If we’re keeping score — like in the Olympics — I’d say Cleveland Orchestra still leads. But that’s not at all the fault of Maestro Pierre Boulez — nor his Chicago Symphony players — but the pieces themselves. It was a night billed as daring, repertoire-bending modernism. Neoclassical Stravinsky is no longer a thing one loathes and physically berates with fistfights or catcalls, but it sure doesn’t have you quit the hall humming.
However, if you wanted to see a full squadron of 15 men and women take the stage with an arsenal of percussive aural projectiles – you couldn’t have picked a better night.
Regarding Stravinsky, we note that Boulez himself had never directed it before, nor is he shy to admit he doesn’t actually like it.
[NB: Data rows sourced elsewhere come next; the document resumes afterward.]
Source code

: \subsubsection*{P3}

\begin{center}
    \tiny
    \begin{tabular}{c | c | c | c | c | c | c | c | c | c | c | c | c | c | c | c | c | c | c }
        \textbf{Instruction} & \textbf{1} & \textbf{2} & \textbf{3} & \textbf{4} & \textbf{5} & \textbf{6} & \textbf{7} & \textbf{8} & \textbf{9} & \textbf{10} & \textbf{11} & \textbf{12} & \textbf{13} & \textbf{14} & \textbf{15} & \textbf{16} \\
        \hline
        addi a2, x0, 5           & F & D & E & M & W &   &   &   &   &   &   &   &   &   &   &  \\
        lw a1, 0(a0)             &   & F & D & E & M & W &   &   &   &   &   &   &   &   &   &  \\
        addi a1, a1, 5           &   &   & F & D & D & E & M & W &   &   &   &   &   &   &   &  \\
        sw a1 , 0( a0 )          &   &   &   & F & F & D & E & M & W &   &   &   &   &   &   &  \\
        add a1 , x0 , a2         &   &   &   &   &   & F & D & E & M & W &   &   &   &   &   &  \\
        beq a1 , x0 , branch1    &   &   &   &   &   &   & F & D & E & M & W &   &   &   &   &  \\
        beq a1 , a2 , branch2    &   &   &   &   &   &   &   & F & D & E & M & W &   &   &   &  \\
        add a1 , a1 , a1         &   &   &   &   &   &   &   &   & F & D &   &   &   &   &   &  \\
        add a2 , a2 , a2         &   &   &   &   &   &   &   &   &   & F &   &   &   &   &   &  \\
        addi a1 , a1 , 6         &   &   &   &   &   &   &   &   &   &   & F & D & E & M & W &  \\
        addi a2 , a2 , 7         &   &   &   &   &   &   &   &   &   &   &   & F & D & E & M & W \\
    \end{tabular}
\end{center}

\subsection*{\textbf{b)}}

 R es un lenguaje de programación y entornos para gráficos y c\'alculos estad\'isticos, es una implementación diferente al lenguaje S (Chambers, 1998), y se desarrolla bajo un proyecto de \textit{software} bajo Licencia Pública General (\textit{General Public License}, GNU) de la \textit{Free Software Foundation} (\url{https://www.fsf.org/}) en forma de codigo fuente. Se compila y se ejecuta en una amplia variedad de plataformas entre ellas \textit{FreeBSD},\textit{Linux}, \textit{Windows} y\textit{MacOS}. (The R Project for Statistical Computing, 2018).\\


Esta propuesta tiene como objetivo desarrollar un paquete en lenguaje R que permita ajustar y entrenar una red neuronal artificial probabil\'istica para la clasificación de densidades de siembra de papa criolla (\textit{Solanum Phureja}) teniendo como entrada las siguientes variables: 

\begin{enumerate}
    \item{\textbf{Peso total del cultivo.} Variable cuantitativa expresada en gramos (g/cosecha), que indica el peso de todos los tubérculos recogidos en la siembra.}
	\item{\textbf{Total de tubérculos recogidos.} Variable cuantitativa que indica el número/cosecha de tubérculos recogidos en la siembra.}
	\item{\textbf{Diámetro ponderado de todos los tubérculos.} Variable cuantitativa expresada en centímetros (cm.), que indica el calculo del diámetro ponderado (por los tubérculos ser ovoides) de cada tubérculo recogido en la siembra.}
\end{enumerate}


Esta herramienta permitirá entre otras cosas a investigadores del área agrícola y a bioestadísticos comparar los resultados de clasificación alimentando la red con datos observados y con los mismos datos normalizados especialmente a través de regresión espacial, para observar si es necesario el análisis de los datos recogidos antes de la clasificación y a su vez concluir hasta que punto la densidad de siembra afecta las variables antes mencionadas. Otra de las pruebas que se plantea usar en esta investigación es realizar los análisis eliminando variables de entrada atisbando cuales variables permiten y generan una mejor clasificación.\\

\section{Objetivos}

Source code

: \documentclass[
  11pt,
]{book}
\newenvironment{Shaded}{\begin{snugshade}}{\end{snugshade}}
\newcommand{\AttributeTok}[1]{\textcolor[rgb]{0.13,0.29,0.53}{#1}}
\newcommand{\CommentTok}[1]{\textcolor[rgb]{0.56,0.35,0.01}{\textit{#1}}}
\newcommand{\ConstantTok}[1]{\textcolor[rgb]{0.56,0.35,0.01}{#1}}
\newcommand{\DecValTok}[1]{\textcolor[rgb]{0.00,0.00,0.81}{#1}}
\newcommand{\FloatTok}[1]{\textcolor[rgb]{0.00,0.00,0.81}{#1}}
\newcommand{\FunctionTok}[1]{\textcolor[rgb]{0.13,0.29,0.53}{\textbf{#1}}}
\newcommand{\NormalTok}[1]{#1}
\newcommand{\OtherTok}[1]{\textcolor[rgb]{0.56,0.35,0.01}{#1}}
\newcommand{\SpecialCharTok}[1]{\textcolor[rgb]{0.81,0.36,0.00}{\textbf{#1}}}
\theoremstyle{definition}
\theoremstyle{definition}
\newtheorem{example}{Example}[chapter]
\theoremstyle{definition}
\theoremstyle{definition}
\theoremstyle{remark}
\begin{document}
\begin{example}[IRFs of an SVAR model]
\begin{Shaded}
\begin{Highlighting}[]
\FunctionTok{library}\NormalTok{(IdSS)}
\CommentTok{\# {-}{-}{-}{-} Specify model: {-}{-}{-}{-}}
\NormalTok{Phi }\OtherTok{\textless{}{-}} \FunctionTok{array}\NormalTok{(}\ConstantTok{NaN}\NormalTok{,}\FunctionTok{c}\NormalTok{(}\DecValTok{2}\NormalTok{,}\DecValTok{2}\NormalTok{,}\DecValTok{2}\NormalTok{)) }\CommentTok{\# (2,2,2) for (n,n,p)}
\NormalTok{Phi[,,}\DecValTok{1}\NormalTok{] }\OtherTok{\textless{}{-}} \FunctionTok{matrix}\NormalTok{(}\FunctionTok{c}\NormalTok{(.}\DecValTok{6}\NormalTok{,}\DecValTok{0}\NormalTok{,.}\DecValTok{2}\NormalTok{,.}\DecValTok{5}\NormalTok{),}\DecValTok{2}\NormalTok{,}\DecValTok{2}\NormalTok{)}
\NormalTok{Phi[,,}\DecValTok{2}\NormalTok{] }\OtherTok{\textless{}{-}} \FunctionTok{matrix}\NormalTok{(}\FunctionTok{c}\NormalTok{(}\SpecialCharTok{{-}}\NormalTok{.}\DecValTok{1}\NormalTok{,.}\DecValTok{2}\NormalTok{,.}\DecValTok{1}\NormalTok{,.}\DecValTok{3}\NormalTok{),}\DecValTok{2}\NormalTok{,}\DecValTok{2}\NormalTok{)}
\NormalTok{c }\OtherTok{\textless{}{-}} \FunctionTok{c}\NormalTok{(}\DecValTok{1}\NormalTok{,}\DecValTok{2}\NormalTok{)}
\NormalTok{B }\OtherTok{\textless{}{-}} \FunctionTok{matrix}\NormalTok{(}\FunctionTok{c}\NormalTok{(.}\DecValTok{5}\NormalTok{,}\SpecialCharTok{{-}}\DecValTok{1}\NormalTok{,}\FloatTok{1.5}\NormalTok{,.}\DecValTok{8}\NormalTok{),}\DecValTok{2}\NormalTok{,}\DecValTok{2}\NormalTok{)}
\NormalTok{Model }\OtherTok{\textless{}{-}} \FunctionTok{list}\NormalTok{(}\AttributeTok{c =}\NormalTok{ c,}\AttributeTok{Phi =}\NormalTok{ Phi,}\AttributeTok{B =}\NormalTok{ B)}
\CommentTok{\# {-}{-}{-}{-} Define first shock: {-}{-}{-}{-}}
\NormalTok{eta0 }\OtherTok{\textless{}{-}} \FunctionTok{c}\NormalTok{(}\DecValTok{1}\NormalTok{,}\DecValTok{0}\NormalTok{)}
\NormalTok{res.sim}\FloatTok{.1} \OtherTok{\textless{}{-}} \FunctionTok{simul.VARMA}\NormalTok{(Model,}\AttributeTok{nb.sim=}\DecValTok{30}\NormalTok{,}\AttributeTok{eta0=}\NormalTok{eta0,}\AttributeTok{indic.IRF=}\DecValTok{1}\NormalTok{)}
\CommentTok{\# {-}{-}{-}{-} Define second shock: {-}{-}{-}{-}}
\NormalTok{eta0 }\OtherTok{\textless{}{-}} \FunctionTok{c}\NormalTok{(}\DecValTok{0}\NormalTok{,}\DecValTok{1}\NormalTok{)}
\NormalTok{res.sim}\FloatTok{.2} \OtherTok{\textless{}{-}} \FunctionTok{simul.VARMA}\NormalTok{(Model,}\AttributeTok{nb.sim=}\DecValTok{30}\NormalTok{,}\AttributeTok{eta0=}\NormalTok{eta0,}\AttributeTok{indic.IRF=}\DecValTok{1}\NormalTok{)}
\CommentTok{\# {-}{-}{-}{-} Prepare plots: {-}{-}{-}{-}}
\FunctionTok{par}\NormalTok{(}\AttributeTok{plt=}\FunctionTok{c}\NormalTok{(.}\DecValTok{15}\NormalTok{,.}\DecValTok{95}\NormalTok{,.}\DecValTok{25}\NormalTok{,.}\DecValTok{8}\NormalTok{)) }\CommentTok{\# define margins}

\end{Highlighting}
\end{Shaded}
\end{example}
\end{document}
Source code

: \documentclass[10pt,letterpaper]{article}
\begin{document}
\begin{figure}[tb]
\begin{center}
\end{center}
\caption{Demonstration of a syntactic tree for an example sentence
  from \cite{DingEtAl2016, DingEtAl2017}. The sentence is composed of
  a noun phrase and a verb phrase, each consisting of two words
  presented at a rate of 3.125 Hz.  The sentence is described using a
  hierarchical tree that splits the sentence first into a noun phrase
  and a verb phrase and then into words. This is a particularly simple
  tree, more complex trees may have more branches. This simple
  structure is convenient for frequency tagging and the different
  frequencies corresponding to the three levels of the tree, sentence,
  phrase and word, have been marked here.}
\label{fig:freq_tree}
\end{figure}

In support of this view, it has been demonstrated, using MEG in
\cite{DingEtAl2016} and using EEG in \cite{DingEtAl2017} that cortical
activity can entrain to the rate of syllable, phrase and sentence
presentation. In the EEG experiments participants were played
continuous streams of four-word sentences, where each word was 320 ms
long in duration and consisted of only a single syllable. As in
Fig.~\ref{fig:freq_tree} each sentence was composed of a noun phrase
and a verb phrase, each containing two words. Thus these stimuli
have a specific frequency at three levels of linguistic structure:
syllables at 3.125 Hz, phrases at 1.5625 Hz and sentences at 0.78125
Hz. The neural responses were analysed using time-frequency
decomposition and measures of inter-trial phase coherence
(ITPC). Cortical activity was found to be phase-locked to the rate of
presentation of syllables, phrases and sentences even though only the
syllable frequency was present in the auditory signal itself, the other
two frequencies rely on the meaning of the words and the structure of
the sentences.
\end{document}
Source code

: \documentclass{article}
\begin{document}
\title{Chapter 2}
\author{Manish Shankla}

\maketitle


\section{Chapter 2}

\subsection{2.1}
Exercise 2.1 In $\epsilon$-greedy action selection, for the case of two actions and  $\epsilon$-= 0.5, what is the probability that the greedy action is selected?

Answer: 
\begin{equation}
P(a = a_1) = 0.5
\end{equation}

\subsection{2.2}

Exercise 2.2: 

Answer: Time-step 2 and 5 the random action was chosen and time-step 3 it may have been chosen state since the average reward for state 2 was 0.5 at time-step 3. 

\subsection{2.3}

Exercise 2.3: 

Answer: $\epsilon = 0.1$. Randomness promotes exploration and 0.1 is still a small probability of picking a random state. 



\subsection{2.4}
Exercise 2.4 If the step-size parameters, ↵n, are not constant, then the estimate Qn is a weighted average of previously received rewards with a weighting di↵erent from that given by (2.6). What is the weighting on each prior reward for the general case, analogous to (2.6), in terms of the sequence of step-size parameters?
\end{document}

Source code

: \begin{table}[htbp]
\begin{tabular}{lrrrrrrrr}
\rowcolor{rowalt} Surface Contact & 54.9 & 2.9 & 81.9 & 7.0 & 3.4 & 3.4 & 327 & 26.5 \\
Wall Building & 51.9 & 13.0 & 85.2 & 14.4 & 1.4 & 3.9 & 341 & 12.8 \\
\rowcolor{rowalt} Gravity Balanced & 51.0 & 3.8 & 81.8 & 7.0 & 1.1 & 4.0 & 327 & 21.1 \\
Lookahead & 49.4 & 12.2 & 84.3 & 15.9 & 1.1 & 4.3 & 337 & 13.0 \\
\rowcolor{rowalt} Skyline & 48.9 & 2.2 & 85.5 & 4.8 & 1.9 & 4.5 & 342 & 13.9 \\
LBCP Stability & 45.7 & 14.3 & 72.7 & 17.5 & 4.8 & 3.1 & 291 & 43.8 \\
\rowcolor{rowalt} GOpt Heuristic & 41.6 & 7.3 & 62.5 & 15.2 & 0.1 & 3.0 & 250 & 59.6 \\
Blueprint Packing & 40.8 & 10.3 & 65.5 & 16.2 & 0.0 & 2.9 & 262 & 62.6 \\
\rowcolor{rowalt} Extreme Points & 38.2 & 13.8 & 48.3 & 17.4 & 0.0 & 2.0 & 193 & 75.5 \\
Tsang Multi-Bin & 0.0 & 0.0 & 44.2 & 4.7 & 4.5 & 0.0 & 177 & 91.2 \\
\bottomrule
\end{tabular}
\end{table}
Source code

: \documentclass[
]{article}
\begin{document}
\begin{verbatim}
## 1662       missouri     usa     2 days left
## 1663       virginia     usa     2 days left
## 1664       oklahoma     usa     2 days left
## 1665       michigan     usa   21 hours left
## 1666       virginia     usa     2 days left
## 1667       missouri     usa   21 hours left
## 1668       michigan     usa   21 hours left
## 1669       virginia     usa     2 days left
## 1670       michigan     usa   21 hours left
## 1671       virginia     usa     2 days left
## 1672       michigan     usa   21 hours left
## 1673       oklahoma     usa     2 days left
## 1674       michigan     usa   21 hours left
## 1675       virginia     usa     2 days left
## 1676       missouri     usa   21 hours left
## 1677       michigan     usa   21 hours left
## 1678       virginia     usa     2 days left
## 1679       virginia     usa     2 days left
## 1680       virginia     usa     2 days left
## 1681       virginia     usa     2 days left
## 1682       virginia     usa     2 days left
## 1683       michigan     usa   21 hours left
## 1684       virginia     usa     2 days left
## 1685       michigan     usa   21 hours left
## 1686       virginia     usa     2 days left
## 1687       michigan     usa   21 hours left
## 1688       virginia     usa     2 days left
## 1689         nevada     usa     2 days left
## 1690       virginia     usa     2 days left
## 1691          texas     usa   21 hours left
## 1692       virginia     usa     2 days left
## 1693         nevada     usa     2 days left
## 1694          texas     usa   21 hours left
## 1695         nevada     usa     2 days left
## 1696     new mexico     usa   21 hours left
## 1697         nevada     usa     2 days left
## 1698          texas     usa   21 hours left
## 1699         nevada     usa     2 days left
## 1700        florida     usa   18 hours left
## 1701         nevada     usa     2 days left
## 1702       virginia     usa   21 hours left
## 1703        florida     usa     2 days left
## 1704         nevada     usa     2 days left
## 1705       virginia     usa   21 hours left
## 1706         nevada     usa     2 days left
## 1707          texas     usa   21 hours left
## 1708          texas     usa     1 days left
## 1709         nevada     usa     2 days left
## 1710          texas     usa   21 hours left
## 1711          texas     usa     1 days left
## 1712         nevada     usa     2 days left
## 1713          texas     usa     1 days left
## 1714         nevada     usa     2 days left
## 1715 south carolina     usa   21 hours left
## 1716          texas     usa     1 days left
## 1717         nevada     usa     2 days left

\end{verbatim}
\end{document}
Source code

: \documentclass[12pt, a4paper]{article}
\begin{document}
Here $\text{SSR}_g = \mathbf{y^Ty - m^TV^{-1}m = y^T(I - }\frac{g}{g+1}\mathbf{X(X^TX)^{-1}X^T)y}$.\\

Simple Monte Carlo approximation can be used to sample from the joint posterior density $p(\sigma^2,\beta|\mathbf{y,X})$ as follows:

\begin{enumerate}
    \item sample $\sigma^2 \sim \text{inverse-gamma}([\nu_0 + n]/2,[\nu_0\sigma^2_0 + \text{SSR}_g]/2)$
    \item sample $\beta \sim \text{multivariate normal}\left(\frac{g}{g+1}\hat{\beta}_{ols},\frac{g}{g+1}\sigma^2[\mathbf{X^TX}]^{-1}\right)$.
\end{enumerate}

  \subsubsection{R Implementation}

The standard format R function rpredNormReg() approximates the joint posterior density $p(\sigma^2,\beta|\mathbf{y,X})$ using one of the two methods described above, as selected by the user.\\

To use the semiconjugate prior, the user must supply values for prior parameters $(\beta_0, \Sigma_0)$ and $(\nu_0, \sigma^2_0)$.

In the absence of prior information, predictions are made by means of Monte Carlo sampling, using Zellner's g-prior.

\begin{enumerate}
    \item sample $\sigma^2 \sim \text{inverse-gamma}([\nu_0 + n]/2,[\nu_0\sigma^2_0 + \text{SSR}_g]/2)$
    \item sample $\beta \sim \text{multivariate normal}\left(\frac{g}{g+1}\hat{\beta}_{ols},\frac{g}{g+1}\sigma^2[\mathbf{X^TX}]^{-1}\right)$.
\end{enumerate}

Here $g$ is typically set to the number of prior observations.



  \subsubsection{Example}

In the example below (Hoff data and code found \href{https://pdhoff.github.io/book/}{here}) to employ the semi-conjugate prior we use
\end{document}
So I won’t be shy either: it didn’t win my heart. Boulez conducts with understated elegance appropriate for a French ex-pat. His stance is straight and tall, his feet nearly in ballet First Position as he gently flips the pages of the score. Symphony in Three Movements began with a drunken horn dance, the pianist, centerstage – in her haori with flapping sleeves – pounded out spunky piano trounces. Much prumpa-prumpa shot forth from the French horns. The Andante floats out of nowhere on the back of an inquisitive flute, held aloft by oboe’s flutter. Cue the harp. However, the Con Moto brings back a drunken lurching, with puffing bassoons full blast, tuba like a fart. Piano and violin snap in tandem before we plod to the end with a hint of triumph.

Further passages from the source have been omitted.